= Directions =
A single figure is required: the number of lines in the data below that hold the word "Profile".

= Provided records =

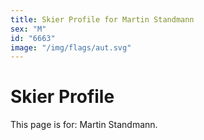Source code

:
 ```yaml
---
title: Skier Profile for Martin Standmann
sex: "M"
id: "6663"
image: "/img/flags/aut.svg" 
---
```


# Skier Profile

This page is for: Martin Standmann.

= Result of the task =
2